One of pay-TV's top trend analysts, Bruce Leichtman, says the biggest pay-TV companies lost 80,000 TV subscribers over four quarters, a first in his research of more than a decade.
He attributed the decline to the weak housing industry, a saturated pay-TV market, and some cord-cutting. The loss was about 0.1 percent of the 95 million subscriber-TV market.
He calculated the subscriber numbers for the second, third, and fourth quarters of 2012 and the first quarter of 2013, a period that captured seasonal swings in subscriber gains and losses.
Cable- and satellite-TV companies, Leichtman noted, also seem to be de-emphasizing the marketing of services to customers who may drop their subscriptions, seeking more profitable subscribers.
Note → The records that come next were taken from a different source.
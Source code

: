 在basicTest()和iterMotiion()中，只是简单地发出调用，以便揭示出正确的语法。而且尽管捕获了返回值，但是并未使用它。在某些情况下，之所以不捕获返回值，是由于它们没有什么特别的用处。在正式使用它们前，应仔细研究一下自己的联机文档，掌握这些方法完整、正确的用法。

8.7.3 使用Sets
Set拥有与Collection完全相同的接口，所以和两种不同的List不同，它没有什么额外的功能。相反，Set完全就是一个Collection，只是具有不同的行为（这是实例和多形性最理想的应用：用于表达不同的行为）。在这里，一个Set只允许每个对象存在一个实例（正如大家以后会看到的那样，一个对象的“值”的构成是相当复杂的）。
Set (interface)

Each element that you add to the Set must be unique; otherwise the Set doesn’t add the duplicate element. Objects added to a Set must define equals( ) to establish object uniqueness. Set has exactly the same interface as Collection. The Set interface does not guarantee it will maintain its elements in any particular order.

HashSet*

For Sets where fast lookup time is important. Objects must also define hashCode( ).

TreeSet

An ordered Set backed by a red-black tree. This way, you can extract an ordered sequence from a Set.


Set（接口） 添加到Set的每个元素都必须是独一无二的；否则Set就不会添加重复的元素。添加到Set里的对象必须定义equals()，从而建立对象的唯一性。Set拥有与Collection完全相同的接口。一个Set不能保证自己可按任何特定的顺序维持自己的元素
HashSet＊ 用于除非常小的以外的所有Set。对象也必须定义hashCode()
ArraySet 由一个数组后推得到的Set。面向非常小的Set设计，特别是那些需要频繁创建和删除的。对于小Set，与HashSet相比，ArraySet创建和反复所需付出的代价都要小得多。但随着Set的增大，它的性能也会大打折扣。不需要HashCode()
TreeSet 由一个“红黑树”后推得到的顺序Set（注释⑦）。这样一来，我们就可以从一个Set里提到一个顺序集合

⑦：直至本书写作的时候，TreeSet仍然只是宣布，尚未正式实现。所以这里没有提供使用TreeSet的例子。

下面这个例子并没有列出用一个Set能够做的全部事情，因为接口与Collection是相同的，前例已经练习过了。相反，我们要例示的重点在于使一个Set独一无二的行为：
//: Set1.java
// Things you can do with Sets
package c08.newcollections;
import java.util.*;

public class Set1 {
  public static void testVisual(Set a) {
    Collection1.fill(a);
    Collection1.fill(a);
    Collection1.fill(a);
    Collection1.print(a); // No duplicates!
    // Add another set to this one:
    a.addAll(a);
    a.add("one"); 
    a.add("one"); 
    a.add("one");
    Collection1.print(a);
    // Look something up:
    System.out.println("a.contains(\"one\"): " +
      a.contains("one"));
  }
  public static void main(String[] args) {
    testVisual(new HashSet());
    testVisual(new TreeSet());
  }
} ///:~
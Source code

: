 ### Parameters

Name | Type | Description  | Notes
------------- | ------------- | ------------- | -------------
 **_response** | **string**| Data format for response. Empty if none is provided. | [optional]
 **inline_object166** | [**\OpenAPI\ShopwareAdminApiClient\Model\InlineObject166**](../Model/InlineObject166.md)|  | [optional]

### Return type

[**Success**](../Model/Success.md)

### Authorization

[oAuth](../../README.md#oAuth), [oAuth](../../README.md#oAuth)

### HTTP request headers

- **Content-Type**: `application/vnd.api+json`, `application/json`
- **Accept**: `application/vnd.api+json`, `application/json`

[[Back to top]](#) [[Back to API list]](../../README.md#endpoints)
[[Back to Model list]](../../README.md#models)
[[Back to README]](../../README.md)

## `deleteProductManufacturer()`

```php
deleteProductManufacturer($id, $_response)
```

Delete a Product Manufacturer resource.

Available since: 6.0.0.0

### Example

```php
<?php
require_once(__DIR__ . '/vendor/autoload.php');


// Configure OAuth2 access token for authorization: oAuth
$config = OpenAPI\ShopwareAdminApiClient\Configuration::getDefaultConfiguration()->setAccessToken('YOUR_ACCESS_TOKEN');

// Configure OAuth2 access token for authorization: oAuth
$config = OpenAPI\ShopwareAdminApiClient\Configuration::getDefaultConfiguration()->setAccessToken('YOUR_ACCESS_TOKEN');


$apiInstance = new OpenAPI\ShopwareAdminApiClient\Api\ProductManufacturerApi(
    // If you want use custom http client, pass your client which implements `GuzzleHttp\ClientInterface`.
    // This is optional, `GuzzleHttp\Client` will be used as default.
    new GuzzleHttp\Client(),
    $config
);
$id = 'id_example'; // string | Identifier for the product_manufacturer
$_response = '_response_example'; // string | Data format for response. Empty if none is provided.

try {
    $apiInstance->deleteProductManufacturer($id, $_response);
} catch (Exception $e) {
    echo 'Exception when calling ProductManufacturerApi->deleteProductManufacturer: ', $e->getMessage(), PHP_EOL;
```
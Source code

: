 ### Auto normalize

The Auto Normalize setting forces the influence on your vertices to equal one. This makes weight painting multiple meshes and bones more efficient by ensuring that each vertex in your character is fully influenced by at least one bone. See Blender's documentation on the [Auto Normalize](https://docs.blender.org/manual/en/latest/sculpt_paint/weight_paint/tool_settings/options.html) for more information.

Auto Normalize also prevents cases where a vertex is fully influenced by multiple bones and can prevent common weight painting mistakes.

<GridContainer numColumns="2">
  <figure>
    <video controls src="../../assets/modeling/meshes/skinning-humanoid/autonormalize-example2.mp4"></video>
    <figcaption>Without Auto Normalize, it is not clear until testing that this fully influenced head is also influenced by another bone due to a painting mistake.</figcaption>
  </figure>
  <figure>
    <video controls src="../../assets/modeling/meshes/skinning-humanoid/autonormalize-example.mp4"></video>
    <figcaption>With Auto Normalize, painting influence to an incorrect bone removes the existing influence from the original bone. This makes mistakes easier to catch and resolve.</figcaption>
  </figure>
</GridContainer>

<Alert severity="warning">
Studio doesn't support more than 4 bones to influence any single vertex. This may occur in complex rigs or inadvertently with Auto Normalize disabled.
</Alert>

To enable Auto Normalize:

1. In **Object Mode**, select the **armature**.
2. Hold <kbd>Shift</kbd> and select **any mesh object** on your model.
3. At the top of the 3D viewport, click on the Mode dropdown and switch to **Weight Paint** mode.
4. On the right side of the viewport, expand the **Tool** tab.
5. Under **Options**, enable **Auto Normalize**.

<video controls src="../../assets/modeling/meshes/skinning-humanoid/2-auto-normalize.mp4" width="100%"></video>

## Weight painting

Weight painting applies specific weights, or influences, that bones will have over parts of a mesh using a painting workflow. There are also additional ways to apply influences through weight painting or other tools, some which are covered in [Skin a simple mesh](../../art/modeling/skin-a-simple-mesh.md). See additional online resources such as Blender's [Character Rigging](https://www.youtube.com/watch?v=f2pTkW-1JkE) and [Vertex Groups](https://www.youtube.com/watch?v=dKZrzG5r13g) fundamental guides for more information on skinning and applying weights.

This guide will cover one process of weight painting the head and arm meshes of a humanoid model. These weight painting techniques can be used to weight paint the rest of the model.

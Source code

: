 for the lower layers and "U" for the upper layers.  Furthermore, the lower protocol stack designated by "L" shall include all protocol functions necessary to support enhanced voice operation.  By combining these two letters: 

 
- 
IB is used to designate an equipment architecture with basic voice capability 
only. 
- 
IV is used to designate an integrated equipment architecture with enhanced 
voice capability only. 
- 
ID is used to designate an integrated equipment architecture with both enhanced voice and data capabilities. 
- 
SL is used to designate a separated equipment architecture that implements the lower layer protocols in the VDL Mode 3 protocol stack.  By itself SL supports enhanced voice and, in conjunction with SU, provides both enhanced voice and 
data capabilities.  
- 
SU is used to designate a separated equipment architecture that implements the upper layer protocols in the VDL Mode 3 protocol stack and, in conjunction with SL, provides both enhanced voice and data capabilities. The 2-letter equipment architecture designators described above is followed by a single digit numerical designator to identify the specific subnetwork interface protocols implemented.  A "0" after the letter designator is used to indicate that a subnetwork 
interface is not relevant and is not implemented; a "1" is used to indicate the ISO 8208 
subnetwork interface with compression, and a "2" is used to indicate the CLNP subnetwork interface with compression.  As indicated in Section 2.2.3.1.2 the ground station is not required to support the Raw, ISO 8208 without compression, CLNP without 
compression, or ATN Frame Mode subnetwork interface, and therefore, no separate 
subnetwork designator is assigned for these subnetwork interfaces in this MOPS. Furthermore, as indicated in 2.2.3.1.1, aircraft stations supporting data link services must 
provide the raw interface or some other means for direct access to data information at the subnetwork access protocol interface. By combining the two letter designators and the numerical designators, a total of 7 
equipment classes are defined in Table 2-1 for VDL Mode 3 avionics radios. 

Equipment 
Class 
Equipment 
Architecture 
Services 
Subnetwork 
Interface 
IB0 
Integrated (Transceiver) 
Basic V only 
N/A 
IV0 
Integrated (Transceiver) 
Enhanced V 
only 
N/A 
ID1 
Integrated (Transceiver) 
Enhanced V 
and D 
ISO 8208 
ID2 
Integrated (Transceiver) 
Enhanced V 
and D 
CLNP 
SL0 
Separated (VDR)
Leichtman cautioned against a knee-jerk reaction that the Internet was killing the pay-TV business with the 80,000-subscriber aggregate loss. "It's not swirling down the toilet bowl," he said, describing the industry as flat.
Leichtman, who runs Leichtman Research Group Inc., estimated that 87 percent of U.S. households subscribed to a TV service and that future TV growth was likely to be dependent on new-home construction.
Though this was the first four-quarter period in which he recorded a loss over pay-TV subscriber cycles, Leichtman said the industry had been flat since the digital transition completed in June 2009.
During that transition, over-the-air TV networks upgraded their transmission signals to digital technology from analog, forcing viewers to buy new TVs or obtain government-financed digital adapters.
The transition, Leichtman said, also forced many pay-TV holdouts to subscribe to cable or satellite TV because of hassles related to the changeover, a last burst of new TV subscribers for the industry.
Leichtman does not see the broad threat to the pay-TV business that others see, noting that when one talks about Internet video providers, they are mostly talking about Netflix.